*Your instructions*
In the entries below, how many lines hold the string "иметь"? Answer with the number only.
▼
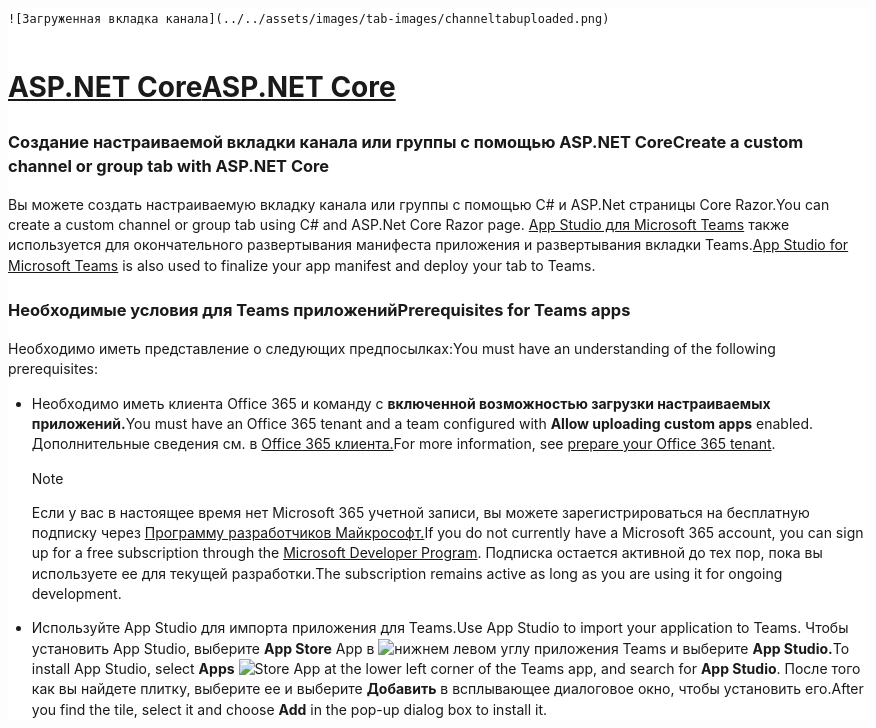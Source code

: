     ![Загруженная вкладка канала](../../assets/images/tab-images/channeltabuploaded.png)

# <a name="aspnet-core"></a>[<span data-ttu-id="3f34b-226">ASP.NET Core</span><span class="sxs-lookup"><span data-stu-id="3f34b-226">ASP.NET Core</span></span>](#tab/aspnetcore)

### <a name="create-a-custom-channel-or-group-tab-with-aspnet-core"></a><span data-ttu-id="3f34b-227">Создание настраиваемой вкладки канала или группы с помощью ASP.NET Core</span><span class="sxs-lookup"><span data-stu-id="3f34b-227">Create a custom channel or group tab with ASP.NET Core</span></span>

<span data-ttu-id="3f34b-228">Вы можете создать настраиваемую вкладку канала или группы с помощью C# и ASP.Net страницы Core Razor.</span><span class="sxs-lookup"><span data-stu-id="3f34b-228">You can create a custom channel or group tab using C# and ASP.Net Core Razor page.</span></span> <span data-ttu-id="3f34b-229">[App Studio для Microsoft Teams](~/concepts/build-and-test/app-studio-overview.md) также используется для окончательного развертывания манифеста приложения и развертывания вкладки Teams.</span><span class="sxs-lookup"><span data-stu-id="3f34b-229">[App Studio for Microsoft Teams](~/concepts/build-and-test/app-studio-overview.md) is also used to finalize your app manifest and deploy your tab to Teams.</span></span>

### <a name="prerequisites-for-teams-apps"></a><span data-ttu-id="3f34b-230">Необходимые условия для Teams приложений</span><span class="sxs-lookup"><span data-stu-id="3f34b-230">Prerequisites for Teams apps</span></span>

<span data-ttu-id="3f34b-231">Необходимо иметь представление о следующих предпосылках:</span><span class="sxs-lookup"><span data-stu-id="3f34b-231">You must have an understanding of the following prerequisites:</span></span>

- <span data-ttu-id="3f34b-232">Необходимо иметь клиента Office 365 и команду с **включенной возможностью загрузки настраиваемых приложений.**</span><span class="sxs-lookup"><span data-stu-id="3f34b-232">You must have an Office 365 tenant and a team configured with **Allow uploading custom apps** enabled.</span></span> <span data-ttu-id="3f34b-233">Дополнительные сведения см. в [Office 365 клиента.](~/concepts/build-and-test/prepare-your-o365-tenant.md)</span><span class="sxs-lookup"><span data-stu-id="3f34b-233">For more information, see [prepare your Office 365 tenant](~/concepts/build-and-test/prepare-your-o365-tenant.md).</span></span>

    > [!NOTE]
    > <span data-ttu-id="3f34b-234">Если у вас в настоящее время нет Microsoft 365 учетной записи, вы можете зарегистрироваться на бесплатную подписку через [Программу разработчиков Майкрософт.](https://developer.microsoft.com/en-us/microsoft-365/dev-program)</span><span class="sxs-lookup"><span data-stu-id="3f34b-234">If you do not currently have a Microsoft 365 account, you can sign up for a free subscription through the [Microsoft Developer Program](https://developer.microsoft.com/en-us/microsoft-365/dev-program).</span></span> <span data-ttu-id="3f34b-235">Подписка остается активной до тех пор, пока вы используете ее для текущей разработки.</span><span class="sxs-lookup"><span data-stu-id="3f34b-235">The subscription remains active as long as you are using it for ongoing development.</span></span>

- <span data-ttu-id="3f34b-236">Используйте App Studio для импорта приложения для Teams.</span><span class="sxs-lookup"><span data-stu-id="3f34b-236">Use App Studio to import your application to Teams.</span></span> <span data-ttu-id="3f34b-237">Чтобы установить App Studio, выберите **App Store** App в ![ нижнем левом углу приложения Teams и выберите ](~/assets/images/tab-images/storeApp.png) **App Studio.**</span><span class="sxs-lookup"><span data-stu-id="3f34b-237">To install App Studio, select **Apps** ![Store App](~/assets/images/tab-images/storeApp.png) at the lower left corner of the Teams app, and search for **App Studio**.</span></span> <span data-ttu-id="3f34b-238">После того как вы найдете плитку, выберите ее и выберите **Добавить** в всплывающее диалоговое окно, чтобы установить его.</span><span class="sxs-lookup"><span data-stu-id="3f34b-238">After you find the tile, select it and choose **Add** in the pop-up dialog box to install it.</span></span>
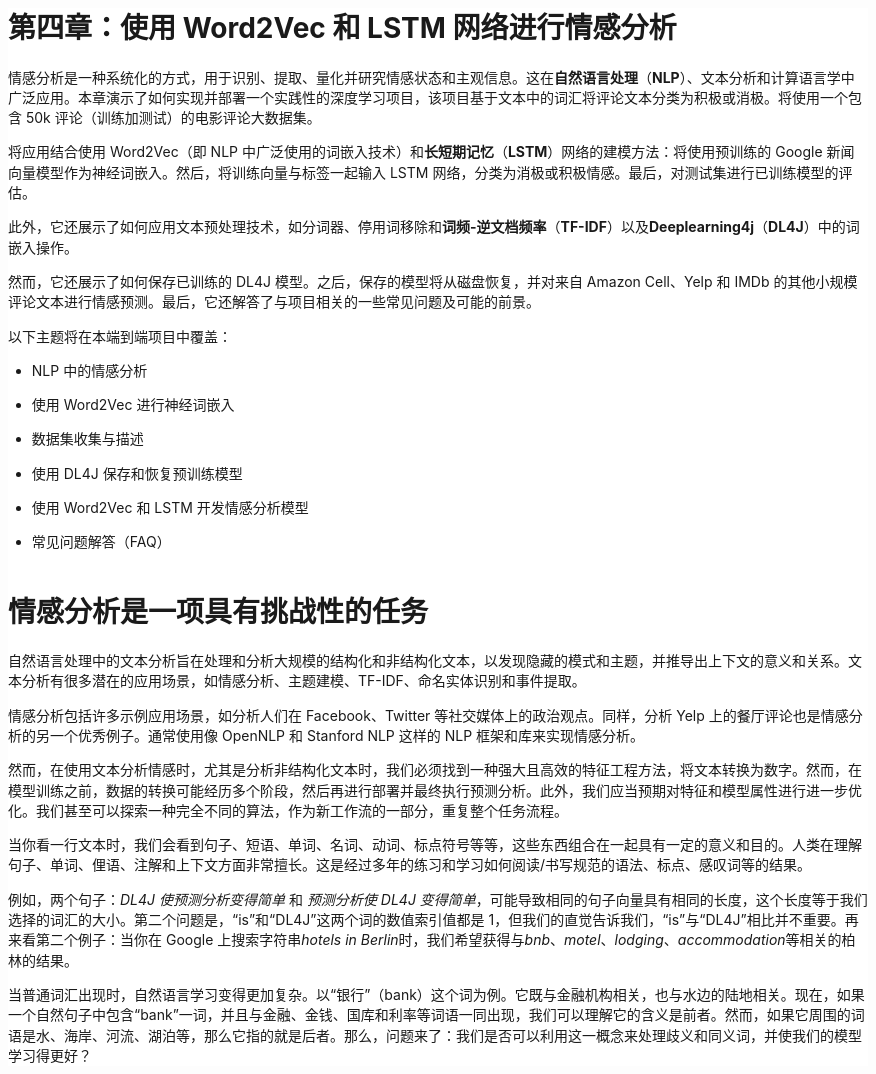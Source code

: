 # 第四章：使用 Word2Vec 和 LSTM 网络进行情感分析

情感分析是一种系统化的方式，用于识别、提取、量化并研究情感状态和主观信息。这在**自然语言处理**（**NLP**）、文本分析和计算语言学中广泛应用。本章演示了如何实现并部署一个实践性的深度学习项目，该项目基于文本中的词汇将评论文本分类为积极或消极。将使用一个包含 50k 评论（训练加测试）的电影评论大数据集。

将应用结合使用 Word2Vec（即 NLP 中广泛使用的词嵌入技术）和**长短期记忆**（**LSTM**）网络的建模方法：将使用预训练的 Google 新闻向量模型作为神经词嵌入。然后，将训练向量与标签一起输入 LSTM 网络，分类为消极或积极情感。最后，对测试集进行已训练模型的评估。

此外，它还展示了如何应用文本预处理技术，如分词器、停用词移除和**词频-逆文档频率**（**TF-IDF**）以及**Deeplearning4j**（**DL4J**）中的词嵌入操作。

然而，它还展示了如何保存已训练的 DL4J 模型。之后，保存的模型将从磁盘恢复，并对来自 Amazon Cell、Yelp 和 IMDb 的其他小规模评论文本进行情感预测。最后，它还解答了与项目相关的一些常见问题及可能的前景。

以下主题将在本端到端项目中覆盖：

+   NLP 中的情感分析

+   使用 Word2Vec 进行神经词嵌入

+   数据集收集与描述

+   使用 DL4J 保存和恢复预训练模型

+   使用 Word2Vec 和 LSTM 开发情感分析模型

+   常见问题解答（FAQ）

# 情感分析是一项具有挑战性的任务

自然语言处理中的文本分析旨在处理和分析大规模的结构化和非结构化文本，以发现隐藏的模式和主题，并推导出上下文的意义和关系。文本分析有很多潜在的应用场景，如情感分析、主题建模、TF-IDF、命名实体识别和事件提取。

情感分析包括许多示例应用场景，如分析人们在 Facebook、Twitter 等社交媒体上的政治观点。同样，分析 Yelp 上的餐厅评论也是情感分析的另一个优秀例子。通常使用像 OpenNLP 和 Stanford NLP 这样的 NLP 框架和库来实现情感分析。

然而，在使用文本分析情感时，尤其是分析非结构化文本时，我们必须找到一种强大且高效的特征工程方法，将文本转换为数字。然而，在模型训练之前，数据的转换可能经历多个阶段，然后再进行部署并最终执行预测分析。此外，我们应当预期对特征和模型属性进行进一步优化。我们甚至可以探索一种完全不同的算法，作为新工作流的一部分，重复整个任务流程。

当你看一行文本时，我们会看到句子、短语、单词、名词、动词、标点符号等等，这些东西组合在一起具有一定的意义和目的。人类在理解句子、单词、俚语、注解和上下文方面非常擅长。这是经过多年的练习和学习如何阅读/书写规范的语法、标点、感叹词等的结果。

例如，两个句子：*DL4J 使预测分析变得简单* 和 *预测分析使 DL4J 变得简单*，可能导致相同的句子向量具有相同的长度，这个长度等于我们选择的词汇的大小。第二个问题是，“is”和“DL4J”这两个词的数值索引值都是 1，但我们的直觉告诉我们，“is”与“DL4J”相比并不重要。再来看第二个例子：当你在 Google 上搜索字符串*hotels in Berlin*时，我们希望获得与*bnb*、*motel*、*lodging*、*accommodation*等相关的柏林的结果。

当普通词汇出现时，自然语言学习变得更加复杂。以“银行”（bank）这个词为例。它既与金融机构相关，也与水边的陆地相关。现在，如果一个自然句子中包含“bank”一词，并且与金融、金钱、国库和利率等词语一同出现，我们可以理解它的含义是前者。然而，如果它周围的词语是水、海岸、河流、湖泊等，那么它指的就是后者。那么，问题来了：我们是否可以利用这一概念来处理歧义和同义词，并使我们的模型学习得更好？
▲
*Solution to this problem*
2